How to complete this task: Once you have read the entries below, give them all again without any difference.

++++

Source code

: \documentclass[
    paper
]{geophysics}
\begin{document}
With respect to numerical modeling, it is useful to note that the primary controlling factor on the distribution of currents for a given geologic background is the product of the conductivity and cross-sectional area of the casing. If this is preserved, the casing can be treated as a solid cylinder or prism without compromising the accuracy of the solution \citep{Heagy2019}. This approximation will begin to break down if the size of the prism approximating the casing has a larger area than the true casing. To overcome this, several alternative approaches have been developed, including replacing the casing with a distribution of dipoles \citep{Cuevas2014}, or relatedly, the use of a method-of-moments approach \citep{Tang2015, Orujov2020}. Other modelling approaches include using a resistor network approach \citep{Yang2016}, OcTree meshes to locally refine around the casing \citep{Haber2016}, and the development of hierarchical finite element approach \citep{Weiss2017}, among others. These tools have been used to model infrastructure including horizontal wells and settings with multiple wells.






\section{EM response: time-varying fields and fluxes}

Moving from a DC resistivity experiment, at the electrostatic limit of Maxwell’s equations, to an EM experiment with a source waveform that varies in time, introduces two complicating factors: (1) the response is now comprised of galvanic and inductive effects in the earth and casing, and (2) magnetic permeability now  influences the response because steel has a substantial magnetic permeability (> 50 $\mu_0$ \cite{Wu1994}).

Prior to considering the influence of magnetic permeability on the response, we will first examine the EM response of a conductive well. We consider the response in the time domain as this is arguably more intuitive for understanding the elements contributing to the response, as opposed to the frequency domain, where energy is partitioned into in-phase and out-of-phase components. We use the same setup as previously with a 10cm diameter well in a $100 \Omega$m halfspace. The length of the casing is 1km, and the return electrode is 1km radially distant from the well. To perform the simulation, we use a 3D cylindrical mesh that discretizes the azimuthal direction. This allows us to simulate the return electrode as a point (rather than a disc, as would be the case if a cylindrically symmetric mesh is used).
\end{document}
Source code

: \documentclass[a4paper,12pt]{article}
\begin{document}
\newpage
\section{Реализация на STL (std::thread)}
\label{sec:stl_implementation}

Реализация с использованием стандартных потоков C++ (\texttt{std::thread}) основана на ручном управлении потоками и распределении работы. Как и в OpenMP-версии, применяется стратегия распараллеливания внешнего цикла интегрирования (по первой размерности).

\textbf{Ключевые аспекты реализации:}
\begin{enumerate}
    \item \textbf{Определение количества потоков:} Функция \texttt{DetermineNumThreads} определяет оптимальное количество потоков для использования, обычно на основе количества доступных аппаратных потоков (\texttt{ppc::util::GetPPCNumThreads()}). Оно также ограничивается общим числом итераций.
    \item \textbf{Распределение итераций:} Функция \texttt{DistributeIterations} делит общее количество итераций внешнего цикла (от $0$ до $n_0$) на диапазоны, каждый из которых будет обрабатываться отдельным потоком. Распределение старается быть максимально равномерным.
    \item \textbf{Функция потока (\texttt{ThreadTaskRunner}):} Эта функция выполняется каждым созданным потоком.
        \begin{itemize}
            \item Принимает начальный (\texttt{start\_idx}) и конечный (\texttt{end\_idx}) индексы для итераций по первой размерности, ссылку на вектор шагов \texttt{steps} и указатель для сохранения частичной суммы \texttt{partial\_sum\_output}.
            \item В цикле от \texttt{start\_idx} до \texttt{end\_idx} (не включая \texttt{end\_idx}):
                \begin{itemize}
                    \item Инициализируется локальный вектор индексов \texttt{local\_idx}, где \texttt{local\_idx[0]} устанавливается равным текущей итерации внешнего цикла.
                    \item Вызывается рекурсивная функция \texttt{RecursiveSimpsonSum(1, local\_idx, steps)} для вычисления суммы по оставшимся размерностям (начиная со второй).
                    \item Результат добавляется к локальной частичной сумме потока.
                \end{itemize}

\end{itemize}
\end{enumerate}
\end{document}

++++

Written answer:
Source code

: \documentclass[
    paper
]{geophysics}
\begin{document}
With respect to numerical modeling, it is useful to note that the primary controlling factor on the distribution of currents for a given geologic background is the product of the conductivity and cross-sectional area of the casing. If this is preserved, the casing can be treated as a solid cylinder or prism without compromising the accuracy of the solution \citep{Heagy2019}. This approximation will begin to break down if the size of the prism approximating the casing has a larger area than the true casing. To overcome this, several alternative approaches have been developed, including replacing the casing with a distribution of dipoles \citep{Cuevas2014}, or relatedly, the use of a method-of-moments approach \citep{Tang2015, Orujov2020}. Other modelling approaches include using a resistor network approach \citep{Yang2016}, OcTree meshes to locally refine around the casing \citep{Haber2016}, and the development of hierarchical finite element approach \citep{Weiss2017}, among others. These tools have been used to model infrastructure including horizontal wells and settings with multiple wells.






\section{EM response: time-varying fields and fluxes}

Moving from a DC resistivity experiment, at the electrostatic limit of Maxwell’s equations, to an EM experiment with a source waveform that varies in time, introduces two complicating factors: (1) the response is now comprised of galvanic and inductive effects in the earth and casing, and (2) magnetic permeability now  influences the response because steel has a substantial magnetic permeability (> 50 $\mu_0$ \cite{Wu1994}).

Prior to considering the influence of magnetic permeability on the response, we will first examine the EM response of a conductive well. We consider the response in the time domain as this is arguably more intuitive for understanding the elements contributing to the response, as opposed to the frequency domain, where energy is partitioned into in-phase and out-of-phase components. We use the same setup as previously with a 10cm diameter well in a $100 \Omega$m halfspace. The length of the casing is 1km, and the return electrode is 1km radially distant from the well. To perform the simulation, we use a 3D cylindrical mesh that discretizes the azimuthal direction. This allows us to simulate the return electrode as a point (rather than a disc, as would be the case if a cylindrically symmetric mesh is used).
\end{document}
Source code

: \documentclass[a4paper,12pt]{article}
\begin{document}
\newpage
\section{Реализация на STL (std::thread)}
\label{sec:stl_implementation}

Реализация с использованием стандартных потоков C++ (\texttt{std::thread}) основана на ручном управлении потоками и распределении работы. Как и в OpenMP-версии, применяется стратегия распараллеливания внешнего цикла интегрирования (по первой размерности).

\textbf{Ключевые аспекты реализации:}
\begin{enumerate}
    \item \textbf{Определение количества потоков:} Функция \texttt{DetermineNumThreads} определяет оптимальное количество потоков для использования, обычно на основе количества доступных аппаратных потоков (\texttt{ppc::util::GetPPCNumThreads()}). Оно также ограничивается общим числом итераций.
    \item \textbf{Распределение итераций:} Функция \texttt{DistributeIterations} делит общее количество итераций внешнего цикла (от $0$ до $n_0$) на диапазоны, каждый из которых будет обрабатываться отдельным потоком. Распределение старается быть максимально равномерным.
    \item \textbf{Функция потока (\texttt{ThreadTaskRunner}):} Эта функция выполняется каждым созданным потоком.
        \begin{itemize}
            \item Принимает начальный (\texttt{start\_idx}) и конечный (\texttt{end\_idx}) индексы для итераций по первой размерности, ссылку на вектор шагов \texttt{steps} и указатель для сохранения частичной суммы \texttt{partial\_sum\_output}.
            \item В цикле от \texttt{start\_idx} до \texttt{end\_idx} (не включая \texttt{end\_idx}):
                \begin{itemize}
                    \item Инициализируется локальный вектор индексов \texttt{local\_idx}, где \texttt{local\_idx[0]} устанавливается равным текущей итерации внешнего цикла.
                    \item Вызывается рекурсивная функция \texttt{RecursiveSimpsonSum(1, local\_idx, steps)} для вычисления суммы по оставшимся размерностям (начиная со второй).
                    \item Результат добавляется к локальной частичной сумме потока.
                \end{itemize}

\end{itemize}
\end{enumerate}
\end{document}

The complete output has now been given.